It certainly was a double standard and a particularly glaring one given just how cold that winter was. And forcing girls to wear skirts because they were deemed 'gender-specific' was archaic.

I still think it is true though that girls' feelings were and are more likely to be shown consideration than those of boys. Also, these girls got a result in the end. Reading other posts on here, especially Kathy's, this seems to have been a fairly common thing, that schools were ultimately willing to make concessions for girls but that boys had to be made to knuckle under.

At my school the girls had to shower as well and it is only through reading this thread that I have become aware that seemingly many schools allowed girls not to shower at all while enforcing it for the boys, which is really blatant. 11-to-6-year-old boys are just as ,likely as girls of the same age group to be sensitive and self-conscious.

Your PE teacher sounds like an absolutely standard example of the breed for the time, ie. a total bastard. It really is striking just how many men who went to to school in the 1960s, '70s and '80s have recollections of irascible, tyrannical PE teachers. What was their problem? Because there obviously was one. Why were they all so angry? It's as if that generation of PE teachers had been specially bred in subterranean kennels in Mordor or somewhere and poked with sticks to make them vicious.

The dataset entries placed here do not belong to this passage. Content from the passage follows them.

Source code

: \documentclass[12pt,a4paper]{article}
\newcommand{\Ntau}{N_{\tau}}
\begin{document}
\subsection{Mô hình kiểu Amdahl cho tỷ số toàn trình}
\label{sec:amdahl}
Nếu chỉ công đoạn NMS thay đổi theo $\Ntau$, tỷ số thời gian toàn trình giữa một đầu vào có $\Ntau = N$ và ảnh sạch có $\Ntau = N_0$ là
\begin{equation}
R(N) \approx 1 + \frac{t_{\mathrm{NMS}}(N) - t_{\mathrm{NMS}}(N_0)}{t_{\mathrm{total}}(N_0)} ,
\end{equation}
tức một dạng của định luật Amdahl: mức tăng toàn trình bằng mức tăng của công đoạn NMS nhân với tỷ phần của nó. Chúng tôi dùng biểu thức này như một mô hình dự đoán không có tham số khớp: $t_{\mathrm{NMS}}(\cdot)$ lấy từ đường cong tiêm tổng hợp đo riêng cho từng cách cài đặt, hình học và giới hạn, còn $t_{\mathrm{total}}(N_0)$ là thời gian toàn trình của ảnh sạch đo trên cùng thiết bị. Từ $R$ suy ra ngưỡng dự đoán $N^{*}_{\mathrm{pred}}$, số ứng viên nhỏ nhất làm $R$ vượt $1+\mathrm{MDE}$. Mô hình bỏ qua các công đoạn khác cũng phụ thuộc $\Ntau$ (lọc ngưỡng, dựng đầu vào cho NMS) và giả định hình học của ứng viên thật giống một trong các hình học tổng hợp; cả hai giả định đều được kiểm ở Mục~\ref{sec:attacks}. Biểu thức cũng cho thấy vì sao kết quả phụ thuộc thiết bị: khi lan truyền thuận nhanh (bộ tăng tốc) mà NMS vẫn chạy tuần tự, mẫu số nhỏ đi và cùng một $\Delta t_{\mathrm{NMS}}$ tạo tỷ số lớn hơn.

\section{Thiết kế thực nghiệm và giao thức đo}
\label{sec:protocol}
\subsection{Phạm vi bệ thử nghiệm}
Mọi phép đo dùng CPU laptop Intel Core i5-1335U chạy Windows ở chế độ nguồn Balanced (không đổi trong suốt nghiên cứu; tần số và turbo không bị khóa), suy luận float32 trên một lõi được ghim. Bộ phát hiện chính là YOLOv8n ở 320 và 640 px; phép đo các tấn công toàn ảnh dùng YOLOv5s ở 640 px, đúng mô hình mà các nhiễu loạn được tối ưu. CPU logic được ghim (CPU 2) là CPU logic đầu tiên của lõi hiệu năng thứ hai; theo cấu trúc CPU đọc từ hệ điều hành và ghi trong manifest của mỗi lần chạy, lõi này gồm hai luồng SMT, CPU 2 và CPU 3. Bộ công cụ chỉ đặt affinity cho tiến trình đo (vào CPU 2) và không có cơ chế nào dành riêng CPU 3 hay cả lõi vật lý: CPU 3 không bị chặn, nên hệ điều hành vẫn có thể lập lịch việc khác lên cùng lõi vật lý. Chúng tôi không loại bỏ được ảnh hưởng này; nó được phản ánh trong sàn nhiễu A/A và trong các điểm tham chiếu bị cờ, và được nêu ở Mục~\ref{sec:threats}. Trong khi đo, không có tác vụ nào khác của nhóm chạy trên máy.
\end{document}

Regarding your 'open door, friendly chat' anecdote, it reminds me of our very first PE session where our PE teacher told us how we were to come to him if we were being bullied and that it wasn't 'grassing or squealing or whatever', and just thinking how he was absolutely the last person I would go to about being bullied. Which, as a matter of fact, I already was experiencing. You could just tell that he had only said this because he had been instructed to do so and he was obviously one of those hard men who think that victims of bullying have brought it on themselves by being weak.

Hi Jill,

It's embarrassing. It's as simple as that. It is embarrassing to be made to do PE, or any other activity, half-naked. And if you're then forced to mix with girls who are allowed to wear more clothing that makes it worse.

Those boys got on with it because they knew they had no choice and it would be useless to even complain. It doesn't mean they were okay with it.

I know everybody is different and that there will have been boys who didn't mind doing PE topless and even boys who enjoyed it. But judging by the number of male respondents on here who complain about exactly this detail from their schooldays, it plainly was an issue for a lot of boys.

How would you have felt if you had had to take those classes in your bra and knickers? Exactly.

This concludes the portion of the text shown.